▼▼▼
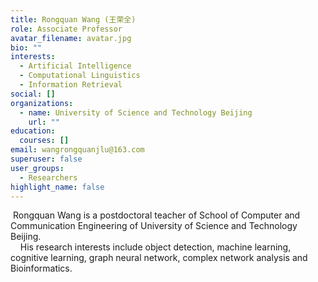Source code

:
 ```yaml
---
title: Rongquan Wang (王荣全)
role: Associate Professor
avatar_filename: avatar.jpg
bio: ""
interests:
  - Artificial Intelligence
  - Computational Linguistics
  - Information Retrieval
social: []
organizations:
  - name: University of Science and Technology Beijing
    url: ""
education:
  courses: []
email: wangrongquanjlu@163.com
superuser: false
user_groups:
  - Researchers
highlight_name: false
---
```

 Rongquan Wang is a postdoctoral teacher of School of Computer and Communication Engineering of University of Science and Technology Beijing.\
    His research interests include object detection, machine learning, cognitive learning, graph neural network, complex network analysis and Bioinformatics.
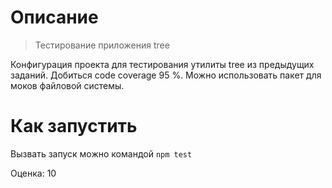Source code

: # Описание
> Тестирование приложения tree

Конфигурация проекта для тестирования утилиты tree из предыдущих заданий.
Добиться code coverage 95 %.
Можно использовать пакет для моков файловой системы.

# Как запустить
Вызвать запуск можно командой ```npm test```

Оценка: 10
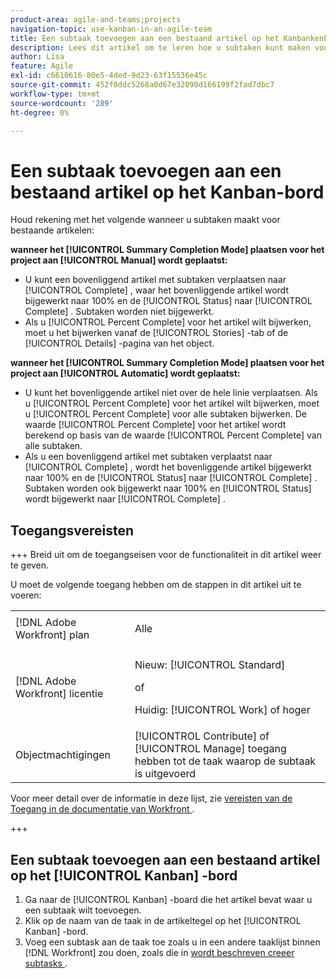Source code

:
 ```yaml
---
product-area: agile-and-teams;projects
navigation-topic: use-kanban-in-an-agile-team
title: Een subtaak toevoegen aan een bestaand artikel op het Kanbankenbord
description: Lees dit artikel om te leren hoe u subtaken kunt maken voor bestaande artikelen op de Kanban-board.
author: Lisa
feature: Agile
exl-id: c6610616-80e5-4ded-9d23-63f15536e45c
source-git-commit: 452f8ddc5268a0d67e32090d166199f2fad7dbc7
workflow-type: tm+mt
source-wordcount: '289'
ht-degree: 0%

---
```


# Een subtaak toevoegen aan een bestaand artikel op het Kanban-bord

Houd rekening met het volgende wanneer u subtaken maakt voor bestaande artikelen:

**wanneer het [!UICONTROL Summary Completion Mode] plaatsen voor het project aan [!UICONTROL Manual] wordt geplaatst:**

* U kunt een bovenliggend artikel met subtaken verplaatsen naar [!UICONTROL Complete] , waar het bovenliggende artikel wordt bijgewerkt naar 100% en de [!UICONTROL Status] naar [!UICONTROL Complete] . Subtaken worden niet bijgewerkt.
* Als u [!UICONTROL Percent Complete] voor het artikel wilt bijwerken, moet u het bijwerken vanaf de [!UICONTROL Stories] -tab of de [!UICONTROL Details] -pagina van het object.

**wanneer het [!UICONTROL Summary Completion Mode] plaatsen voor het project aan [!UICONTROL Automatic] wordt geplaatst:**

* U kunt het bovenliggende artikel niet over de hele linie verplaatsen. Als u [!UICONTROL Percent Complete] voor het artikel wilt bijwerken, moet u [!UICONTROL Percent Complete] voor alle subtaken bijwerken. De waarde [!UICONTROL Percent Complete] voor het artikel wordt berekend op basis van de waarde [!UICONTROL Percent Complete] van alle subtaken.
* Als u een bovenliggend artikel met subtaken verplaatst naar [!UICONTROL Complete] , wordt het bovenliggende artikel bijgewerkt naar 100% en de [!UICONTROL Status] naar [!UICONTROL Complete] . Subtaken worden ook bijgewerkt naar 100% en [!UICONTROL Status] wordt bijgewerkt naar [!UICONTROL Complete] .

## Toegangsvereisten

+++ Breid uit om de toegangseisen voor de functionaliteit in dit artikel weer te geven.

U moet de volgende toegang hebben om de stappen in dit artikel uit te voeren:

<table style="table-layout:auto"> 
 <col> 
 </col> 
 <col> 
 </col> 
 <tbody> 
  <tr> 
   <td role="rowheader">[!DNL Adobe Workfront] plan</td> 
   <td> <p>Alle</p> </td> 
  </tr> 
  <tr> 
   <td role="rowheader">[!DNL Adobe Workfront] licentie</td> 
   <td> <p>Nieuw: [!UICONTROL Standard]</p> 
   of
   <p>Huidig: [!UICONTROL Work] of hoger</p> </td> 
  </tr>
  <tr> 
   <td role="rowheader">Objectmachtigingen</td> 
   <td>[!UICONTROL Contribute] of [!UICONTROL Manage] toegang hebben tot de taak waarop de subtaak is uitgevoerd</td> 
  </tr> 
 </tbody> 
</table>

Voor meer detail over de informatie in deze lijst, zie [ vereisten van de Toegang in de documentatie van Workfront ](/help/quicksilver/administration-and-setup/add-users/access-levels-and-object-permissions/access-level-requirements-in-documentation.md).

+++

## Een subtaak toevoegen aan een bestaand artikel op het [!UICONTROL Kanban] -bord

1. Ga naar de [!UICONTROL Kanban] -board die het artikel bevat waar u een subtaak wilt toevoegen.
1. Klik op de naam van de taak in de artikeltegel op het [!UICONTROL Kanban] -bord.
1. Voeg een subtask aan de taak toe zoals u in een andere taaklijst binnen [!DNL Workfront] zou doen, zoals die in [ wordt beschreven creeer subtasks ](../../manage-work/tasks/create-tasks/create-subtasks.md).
▲▲▲
▼▼▼
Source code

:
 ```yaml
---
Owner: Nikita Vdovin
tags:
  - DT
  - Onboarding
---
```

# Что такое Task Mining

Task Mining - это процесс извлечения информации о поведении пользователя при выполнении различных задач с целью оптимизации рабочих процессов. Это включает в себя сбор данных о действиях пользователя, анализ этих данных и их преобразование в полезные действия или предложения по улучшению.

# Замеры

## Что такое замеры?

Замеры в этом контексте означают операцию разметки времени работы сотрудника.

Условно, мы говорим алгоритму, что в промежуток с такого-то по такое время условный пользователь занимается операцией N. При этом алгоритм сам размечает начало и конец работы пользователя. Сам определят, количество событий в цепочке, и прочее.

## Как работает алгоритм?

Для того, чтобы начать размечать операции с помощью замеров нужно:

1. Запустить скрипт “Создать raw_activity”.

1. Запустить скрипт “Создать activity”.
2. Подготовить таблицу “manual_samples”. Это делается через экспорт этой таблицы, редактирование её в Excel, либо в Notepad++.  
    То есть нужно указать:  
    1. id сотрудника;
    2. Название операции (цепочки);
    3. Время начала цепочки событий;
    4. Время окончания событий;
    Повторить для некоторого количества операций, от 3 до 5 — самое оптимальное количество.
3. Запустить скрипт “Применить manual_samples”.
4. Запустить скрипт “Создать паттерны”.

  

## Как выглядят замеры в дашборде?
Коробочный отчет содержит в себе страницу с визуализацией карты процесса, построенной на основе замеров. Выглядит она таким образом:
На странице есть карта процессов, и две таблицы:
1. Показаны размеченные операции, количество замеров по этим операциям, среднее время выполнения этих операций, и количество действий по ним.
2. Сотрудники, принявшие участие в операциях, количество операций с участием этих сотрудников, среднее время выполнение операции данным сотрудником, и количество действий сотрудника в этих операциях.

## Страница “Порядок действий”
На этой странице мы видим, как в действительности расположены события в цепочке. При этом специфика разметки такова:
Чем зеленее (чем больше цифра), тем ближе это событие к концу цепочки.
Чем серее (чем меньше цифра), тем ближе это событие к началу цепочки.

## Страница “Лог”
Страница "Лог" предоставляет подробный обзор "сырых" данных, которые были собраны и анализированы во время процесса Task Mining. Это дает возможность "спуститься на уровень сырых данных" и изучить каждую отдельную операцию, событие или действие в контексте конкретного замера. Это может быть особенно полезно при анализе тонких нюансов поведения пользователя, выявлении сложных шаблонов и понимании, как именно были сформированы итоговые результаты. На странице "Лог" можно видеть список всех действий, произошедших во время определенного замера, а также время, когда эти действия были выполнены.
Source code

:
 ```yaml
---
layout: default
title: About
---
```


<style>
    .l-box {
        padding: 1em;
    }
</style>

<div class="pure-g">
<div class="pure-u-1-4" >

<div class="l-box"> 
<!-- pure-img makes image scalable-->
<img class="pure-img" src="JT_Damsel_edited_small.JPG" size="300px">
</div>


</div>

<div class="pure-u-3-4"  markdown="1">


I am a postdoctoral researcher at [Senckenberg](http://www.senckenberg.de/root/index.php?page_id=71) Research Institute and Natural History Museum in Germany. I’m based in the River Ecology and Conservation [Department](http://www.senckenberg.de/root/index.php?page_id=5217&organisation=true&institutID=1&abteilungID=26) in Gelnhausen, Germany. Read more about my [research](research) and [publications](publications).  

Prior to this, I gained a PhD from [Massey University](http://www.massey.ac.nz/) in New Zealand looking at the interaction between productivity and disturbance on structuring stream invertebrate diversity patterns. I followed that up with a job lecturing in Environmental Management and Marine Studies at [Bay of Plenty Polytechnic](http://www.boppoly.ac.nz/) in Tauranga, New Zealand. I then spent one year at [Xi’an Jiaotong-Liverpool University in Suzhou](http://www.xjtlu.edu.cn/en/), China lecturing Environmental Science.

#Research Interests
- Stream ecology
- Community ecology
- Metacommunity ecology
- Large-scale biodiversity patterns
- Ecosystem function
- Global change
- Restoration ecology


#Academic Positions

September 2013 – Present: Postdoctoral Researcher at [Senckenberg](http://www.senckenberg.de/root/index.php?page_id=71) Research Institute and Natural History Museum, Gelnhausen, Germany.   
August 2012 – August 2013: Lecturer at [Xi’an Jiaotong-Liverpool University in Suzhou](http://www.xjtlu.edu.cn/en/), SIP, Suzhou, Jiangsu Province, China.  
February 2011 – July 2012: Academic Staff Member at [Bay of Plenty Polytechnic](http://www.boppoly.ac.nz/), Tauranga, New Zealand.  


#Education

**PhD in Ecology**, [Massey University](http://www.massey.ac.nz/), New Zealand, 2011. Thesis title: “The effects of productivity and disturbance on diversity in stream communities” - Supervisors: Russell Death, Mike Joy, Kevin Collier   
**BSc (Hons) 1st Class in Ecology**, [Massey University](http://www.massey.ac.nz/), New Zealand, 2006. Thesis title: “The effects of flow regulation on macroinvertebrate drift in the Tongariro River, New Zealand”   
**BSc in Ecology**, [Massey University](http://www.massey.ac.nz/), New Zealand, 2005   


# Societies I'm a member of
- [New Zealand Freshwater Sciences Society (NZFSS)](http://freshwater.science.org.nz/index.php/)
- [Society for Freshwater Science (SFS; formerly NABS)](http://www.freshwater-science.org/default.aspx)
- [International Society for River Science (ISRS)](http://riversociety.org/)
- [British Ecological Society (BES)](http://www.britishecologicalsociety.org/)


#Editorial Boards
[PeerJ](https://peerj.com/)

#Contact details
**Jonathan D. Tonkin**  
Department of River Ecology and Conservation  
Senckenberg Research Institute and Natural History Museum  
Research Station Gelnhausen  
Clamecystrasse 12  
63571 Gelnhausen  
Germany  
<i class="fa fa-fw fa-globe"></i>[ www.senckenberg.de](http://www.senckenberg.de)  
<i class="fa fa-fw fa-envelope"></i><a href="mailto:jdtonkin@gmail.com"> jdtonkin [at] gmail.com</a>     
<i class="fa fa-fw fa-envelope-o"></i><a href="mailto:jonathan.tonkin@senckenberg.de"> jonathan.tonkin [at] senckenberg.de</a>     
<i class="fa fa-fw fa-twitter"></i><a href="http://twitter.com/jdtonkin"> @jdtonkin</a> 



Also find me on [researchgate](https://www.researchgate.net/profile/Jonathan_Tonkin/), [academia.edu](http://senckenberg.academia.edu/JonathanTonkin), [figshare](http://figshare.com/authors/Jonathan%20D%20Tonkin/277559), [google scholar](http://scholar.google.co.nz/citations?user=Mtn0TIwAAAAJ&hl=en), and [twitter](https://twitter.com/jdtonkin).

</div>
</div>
▲▲▲
Gather up every line from the listing above in which the word "среднее" occurs.

## Problem solution
1. Показаны размеченные операции, количество замеров по этим операциям, среднее время выполнения этих операций, и количество действий по ним.
2. Сотрудники, принявшие участие в операциях, количество операций с участием этих сотрудников, среднее время выполнение операции данным сотрудником, и количество действий сотрудника в этих операциях.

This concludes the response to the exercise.